Hi Reader ! How you been lately?

I’m very excited to write to you again! In case you didn’t notice, Let’s Talk Songs didn’t come out over the last three months. That doesn’t mean I haven’t been listening to music or writing about it. It just means I didn’t have it in me to sit down and do the hard work. So much work goes into making this newsletter.

These past few months I’ve been traveling a lot. I spent some time in London, then Barcelona, then went to New York to see Real Estate play. I even got to see them in Woodstock, which I still can't believe it actually happened and is not a dream my mind made up. After that, my homeward flight was canceled and I decided to extend my trip a few weeks and spend some time in Indiana. I only flew back to Barcelona to play a Halloween gig with my band Grandma’s Church. I also had a dear friend visiting from Vienna and staying with me. Any free time I had, which wasn’t much, I wanted to spend with her rather than writing. Now I’m in Berlin, where I’ve been for the last three weeks, and in a few days I’ll be boarding a plane to Los Angeles.

As you can imagine, there isn’t much time to write when you’re constantly moving countries and exploring new places, or when you’re practicing for a concert on top of having a job and keeping up with basic adult tasks.

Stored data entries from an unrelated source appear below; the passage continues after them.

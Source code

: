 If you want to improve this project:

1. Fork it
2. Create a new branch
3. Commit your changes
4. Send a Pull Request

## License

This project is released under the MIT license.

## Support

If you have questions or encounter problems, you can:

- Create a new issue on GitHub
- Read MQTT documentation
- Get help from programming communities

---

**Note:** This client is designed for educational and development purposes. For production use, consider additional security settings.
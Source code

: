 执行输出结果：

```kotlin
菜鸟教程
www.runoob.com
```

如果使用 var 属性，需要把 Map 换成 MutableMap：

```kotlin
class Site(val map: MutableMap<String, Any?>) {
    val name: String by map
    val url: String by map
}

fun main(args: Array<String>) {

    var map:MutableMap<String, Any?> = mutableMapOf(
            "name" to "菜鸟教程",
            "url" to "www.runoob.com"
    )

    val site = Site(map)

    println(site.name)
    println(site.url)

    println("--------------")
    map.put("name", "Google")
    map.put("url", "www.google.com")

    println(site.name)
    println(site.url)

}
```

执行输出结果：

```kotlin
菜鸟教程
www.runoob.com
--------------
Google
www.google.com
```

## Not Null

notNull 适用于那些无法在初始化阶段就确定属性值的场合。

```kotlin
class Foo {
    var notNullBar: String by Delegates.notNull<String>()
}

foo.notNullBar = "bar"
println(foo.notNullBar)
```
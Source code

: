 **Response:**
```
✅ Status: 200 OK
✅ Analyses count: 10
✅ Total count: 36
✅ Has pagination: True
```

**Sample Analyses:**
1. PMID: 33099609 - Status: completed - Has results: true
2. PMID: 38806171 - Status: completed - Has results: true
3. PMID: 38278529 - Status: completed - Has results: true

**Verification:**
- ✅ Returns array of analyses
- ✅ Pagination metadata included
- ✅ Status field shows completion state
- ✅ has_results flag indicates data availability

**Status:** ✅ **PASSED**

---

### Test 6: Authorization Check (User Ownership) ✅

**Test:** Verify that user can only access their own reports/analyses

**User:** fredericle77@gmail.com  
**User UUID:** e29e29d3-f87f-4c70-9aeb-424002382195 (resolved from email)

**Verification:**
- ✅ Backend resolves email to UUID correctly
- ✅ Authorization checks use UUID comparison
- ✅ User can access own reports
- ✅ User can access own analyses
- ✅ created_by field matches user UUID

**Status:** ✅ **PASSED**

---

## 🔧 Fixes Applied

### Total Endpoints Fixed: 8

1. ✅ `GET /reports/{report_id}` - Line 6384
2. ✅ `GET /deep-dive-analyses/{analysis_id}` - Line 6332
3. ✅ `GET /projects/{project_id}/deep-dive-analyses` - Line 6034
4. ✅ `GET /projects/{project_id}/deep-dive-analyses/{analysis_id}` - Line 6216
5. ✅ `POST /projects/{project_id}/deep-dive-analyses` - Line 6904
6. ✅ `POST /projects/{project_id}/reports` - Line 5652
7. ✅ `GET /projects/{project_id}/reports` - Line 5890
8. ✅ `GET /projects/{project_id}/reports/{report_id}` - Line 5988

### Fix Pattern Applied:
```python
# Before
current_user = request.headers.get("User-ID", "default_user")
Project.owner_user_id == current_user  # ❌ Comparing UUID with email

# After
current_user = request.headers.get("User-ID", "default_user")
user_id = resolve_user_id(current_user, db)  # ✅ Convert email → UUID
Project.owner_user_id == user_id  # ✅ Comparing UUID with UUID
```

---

I’m not complaining. I’m very aware of my privilege and grateful that I get to live this life. But in that context, writing this newsletter started to feel like another chore on my to do list, and I began to resent it. I never want Let’s Talk Songs to become a source of dread. This is my passion project. It is made with passion or it is not made at all. Hence the break.

Still, I kept writing here and there whenever a song excited me enough. That is how this newsletter started in the first place.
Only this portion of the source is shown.